[EXERCISE DESCRIPTION]:
Beginning with the line that holds "### Using Swap On An External Drive" in the data below, give again every line through the one that holds "1. Create a", exactly as written.

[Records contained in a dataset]
* * * * *
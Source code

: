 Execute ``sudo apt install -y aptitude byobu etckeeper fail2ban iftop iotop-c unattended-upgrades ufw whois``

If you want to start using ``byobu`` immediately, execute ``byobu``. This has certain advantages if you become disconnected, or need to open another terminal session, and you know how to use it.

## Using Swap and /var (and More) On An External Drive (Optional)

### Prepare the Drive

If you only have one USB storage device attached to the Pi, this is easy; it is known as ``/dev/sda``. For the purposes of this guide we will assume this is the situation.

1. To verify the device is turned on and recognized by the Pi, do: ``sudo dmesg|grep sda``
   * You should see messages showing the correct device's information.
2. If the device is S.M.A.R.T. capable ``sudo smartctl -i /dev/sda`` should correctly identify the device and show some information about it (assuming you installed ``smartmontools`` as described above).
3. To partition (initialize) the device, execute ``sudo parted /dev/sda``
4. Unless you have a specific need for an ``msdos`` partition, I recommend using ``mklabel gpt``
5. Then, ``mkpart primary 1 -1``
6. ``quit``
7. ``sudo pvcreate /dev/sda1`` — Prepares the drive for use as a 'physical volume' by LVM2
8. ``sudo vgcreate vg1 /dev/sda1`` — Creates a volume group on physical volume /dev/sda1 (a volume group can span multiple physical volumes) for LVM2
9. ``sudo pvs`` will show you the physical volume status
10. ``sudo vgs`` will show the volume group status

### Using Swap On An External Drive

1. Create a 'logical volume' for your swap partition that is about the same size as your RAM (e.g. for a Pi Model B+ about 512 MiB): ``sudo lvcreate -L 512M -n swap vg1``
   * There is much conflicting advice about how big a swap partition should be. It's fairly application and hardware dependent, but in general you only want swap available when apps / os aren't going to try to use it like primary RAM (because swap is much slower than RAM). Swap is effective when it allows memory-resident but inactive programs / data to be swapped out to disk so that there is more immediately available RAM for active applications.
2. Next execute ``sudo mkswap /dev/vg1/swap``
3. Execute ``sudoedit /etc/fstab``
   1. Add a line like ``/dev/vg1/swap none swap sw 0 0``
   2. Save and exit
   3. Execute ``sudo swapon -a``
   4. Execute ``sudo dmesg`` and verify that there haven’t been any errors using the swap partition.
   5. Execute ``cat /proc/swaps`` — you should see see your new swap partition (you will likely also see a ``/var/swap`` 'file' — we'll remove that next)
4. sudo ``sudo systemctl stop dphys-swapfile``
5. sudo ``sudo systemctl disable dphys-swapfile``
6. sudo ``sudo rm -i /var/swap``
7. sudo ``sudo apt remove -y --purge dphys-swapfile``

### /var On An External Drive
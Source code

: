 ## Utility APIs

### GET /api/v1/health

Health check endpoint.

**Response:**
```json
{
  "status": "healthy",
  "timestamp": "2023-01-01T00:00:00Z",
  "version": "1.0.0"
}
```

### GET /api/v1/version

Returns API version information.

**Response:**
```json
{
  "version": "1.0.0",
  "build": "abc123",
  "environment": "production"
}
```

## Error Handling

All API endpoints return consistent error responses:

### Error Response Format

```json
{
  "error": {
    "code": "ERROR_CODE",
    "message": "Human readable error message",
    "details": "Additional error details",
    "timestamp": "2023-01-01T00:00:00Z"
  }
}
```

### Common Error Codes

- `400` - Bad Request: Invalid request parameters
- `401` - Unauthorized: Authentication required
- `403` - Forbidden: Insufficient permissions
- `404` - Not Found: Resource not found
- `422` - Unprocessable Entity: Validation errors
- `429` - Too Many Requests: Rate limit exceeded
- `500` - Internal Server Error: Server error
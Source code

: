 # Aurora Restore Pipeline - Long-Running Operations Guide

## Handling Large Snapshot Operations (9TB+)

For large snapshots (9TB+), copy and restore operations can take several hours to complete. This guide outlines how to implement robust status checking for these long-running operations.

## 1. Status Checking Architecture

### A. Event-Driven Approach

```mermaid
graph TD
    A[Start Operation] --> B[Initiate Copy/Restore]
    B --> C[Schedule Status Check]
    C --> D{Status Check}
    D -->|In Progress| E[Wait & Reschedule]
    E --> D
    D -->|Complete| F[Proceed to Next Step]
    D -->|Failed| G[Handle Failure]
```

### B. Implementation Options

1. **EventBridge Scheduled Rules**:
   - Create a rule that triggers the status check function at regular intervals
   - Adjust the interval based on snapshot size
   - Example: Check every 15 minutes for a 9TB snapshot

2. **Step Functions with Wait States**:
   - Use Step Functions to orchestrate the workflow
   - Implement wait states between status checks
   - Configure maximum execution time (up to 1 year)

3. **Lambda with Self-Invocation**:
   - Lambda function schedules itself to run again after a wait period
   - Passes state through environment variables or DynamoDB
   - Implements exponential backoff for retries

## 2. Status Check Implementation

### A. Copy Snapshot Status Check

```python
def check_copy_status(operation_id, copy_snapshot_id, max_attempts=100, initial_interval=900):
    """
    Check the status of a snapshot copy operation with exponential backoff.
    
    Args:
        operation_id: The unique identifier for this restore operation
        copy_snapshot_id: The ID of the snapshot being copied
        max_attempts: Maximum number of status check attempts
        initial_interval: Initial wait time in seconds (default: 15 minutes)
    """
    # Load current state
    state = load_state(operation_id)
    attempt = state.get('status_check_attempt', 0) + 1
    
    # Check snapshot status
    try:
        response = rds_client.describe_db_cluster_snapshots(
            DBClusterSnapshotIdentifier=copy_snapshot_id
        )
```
* * * * *
[TASK RESULT]:
### Using Swap On An External Drive

1. Create a 'logical volume' for your swap partition that is about the same size as your RAM (e.g. for a Pi Model B+ about 512 MiB): ``sudo lvcreate -L 512M -n swap vg1``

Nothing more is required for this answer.